Das Gameplay ist auf Erkunden und Ausprobieren ausgelegt. Eure bzw. Yoshis Aufgabe ist es nämlich div. Tiere und Pflanzen auf Enzos Seiten zu entdecken und ihr Verhalten mit- und untereinander herauszufinden. Zum Schluss eines Levels dürft ihr den gefundenen Tieren sogar Namen geben oder ihr akzeptiert Enzos Vorschläge. Im ersten Trailer konnte man bereits Blubborana finden, ein froschähnliches Wesen, dass Seifenblasen erzeugt. Packt Yoshi es sich auf den Rücken und rennt herum entstehen noch mehr davon und können genutzt werden um auf höhere Ebenen im Level zu kommen, um dort Münzen, Sonnenblumen und weitere Möglichkeiten zum Forschen zu entdecken.

Wir haben z.B. eine Pepperoni an ein Blubborana verfüttert, wodurch die Seifenblasen rot wurden, was dafür sorgt, dass eine geplatzte Blase eine Kettenreaktion auslöst und alle Blasen neben sich ebenfalls explodieren lässt. Ein anderes Mal konnten wir mit speziellen Früchten eine Kreatur namens Quakmatz (eine Art Ente) aufpowern. Quakmatz haben die Eigenschaft einen Ton zu singen, wenn man ihnen auf den Kopf springt und dienen Yoshi als Trampolin. Mit der Frucht singen sie umso lauter und schleudern Yoshi wesentlich höher. Solche Kombinationen gilt es zu finden und optimal zu benutzen, um noch mehr Einträge Enzos freizuschalten. Übrigens: Mit Quakmatzen kann man ganze Tonleitern und Lieder spielen, wenn man in der richtigen Reihenfolge draufhüpft.

Fressen, Eier werfen, Stampfattacke, alles dabei

Yoshi selbst hat aber natürlich sein gewohntes Arsenal am Start und wer einen Quakmatz mit der Zunge verschluckt findet über Enzo und Yoshis Reaktion bald heraus, dass die Frösche seifig schmecken. Umso mehr wir gespielt haben, umso mehr wurde auch klar, dass man durch Erkenntnisgewinn in späteren Levels durchaus nochmal backtracken sollte, um noch mehr Einträge in Enzo abzuhaken. Jeder Level hat übrigens auch eine Hauptaufgabe, die ihr aber immer selbst entdecken müsst.

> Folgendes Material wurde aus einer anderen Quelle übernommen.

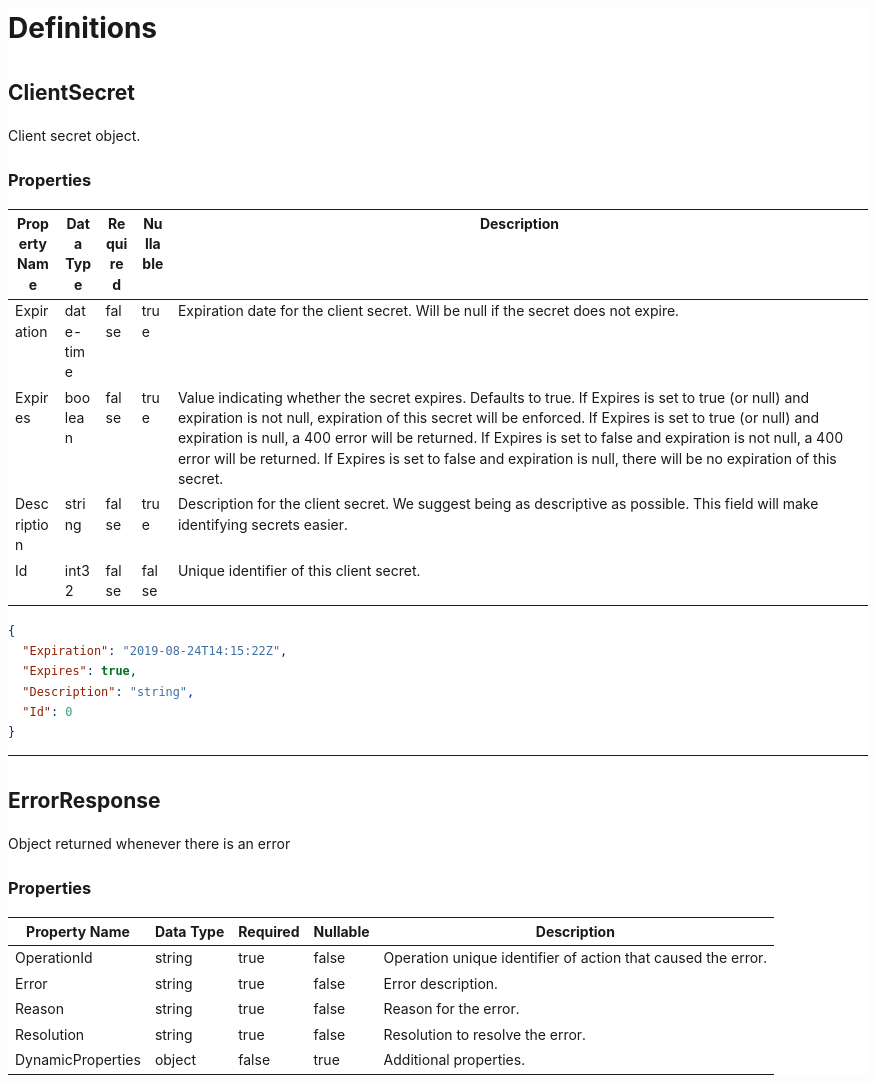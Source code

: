 # Definitions

## ClientSecret

<a id="schemaclientsecret"></a>
<a id="schema_ClientSecret"></a>
<a id="tocSclientsecret"></a>
<a id="tocsclientsecret"></a>

Client secret object.

### Properties

|Property Name|Data Type|Required|Nullable|Description|
|---|---|---|---|---|
|Expiration|date-time|false|true|Expiration date for the client secret. Will be null if the secret does not expire.|
|Expires|boolean|false|true|Value indicating whether the secret expires. Defaults to true. If Expires is set to true (or null) and expiration is not null, expiration of this secret will be enforced. If Expires is set to true (or null) and expiration is null, a 400 error will be returned. If Expires is set to false and expiration is not null, a 400 error will be returned. If Expires is set to false and expiration is null, there will be no expiration of this secret.|
|Description|string|false|true|Description for the client secret. We suggest being as descriptive as possible. This field will make identifying secrets easier.|
|Id|int32|false|false|Unique identifier of this client secret.|

```json
{
  "Expiration": "2019-08-24T14:15:22Z",
  "Expires": true,
  "Description": "string",
  "Id": 0
}

```

---

## ErrorResponse

<a id="schemaerrorresponse"></a>
<a id="schema_ErrorResponse"></a>
<a id="tocSerrorresponse"></a>
<a id="tocserrorresponse"></a>

Object returned whenever there is an error

### Properties

|Property Name|Data Type|Required|Nullable|Description|
|---|---|---|---|---|
|OperationId|string|true|false|Operation unique identifier of action that caused the error.|
|Error|string|true|false|Error description.|
|Reason|string|true|false|Reason for the error.|
|Resolution|string|true|false|Resolution to resolve the error.|
|DynamicProperties|object|false|true|Additional properties.|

Der Schwierigkeitsgrad war in den spielbaren Kapiteln 1 und 4 beide Male sehr niedrig. Es ist also jetzt schon ziemlich deutlich, dass Yoshi and the Mysterious Book keine Hardcore Plattform Profis als Zielgruppe im Kopf hat. Vielmehr gilt es die gefundenen Elemente geschickt zu verknüpfen, um alles zu finden und dabei entspannt ein Schmunzeln aufs Gesicht gezaubert zu bekommen. Wenn Little Mouser (die kleinen Mäuse aus Super Mario World: Yoshi’s Island) euch die Gegenstände und Tiere vom Rücken klauen oder Yoshi nach Chili Genuss wie von der Tarantel gestochen umherrennt, erkennt man bereits jetzt die Liebe zum Detail. Zur Story können wir indes noch wenig sagen, aber Bowser Jr. und Kamek haben sich bereits blicken lassen und wirkten erstaunlich zahm, insbesondere im direkten Vergleich zum momentanen Mario Kinofilm.

Alles in allem hat Nintendo hier ein spaßiges Spiel, das sich aber definitiv eher an die Casual und junge Zielgruppe sowie vor allem Gamern, die entspannt zocken und experimentieren wollen wendet. Der Autor dieser Zeilen gehört ab und an zu letzterer Gruppe und freut sich daher schon auf die Vollversion. Trotzdem hoffen wir, dass sich in späteren Kapiteln auch ein paar Jump’n’Run technische Herausforderungen finden lassen.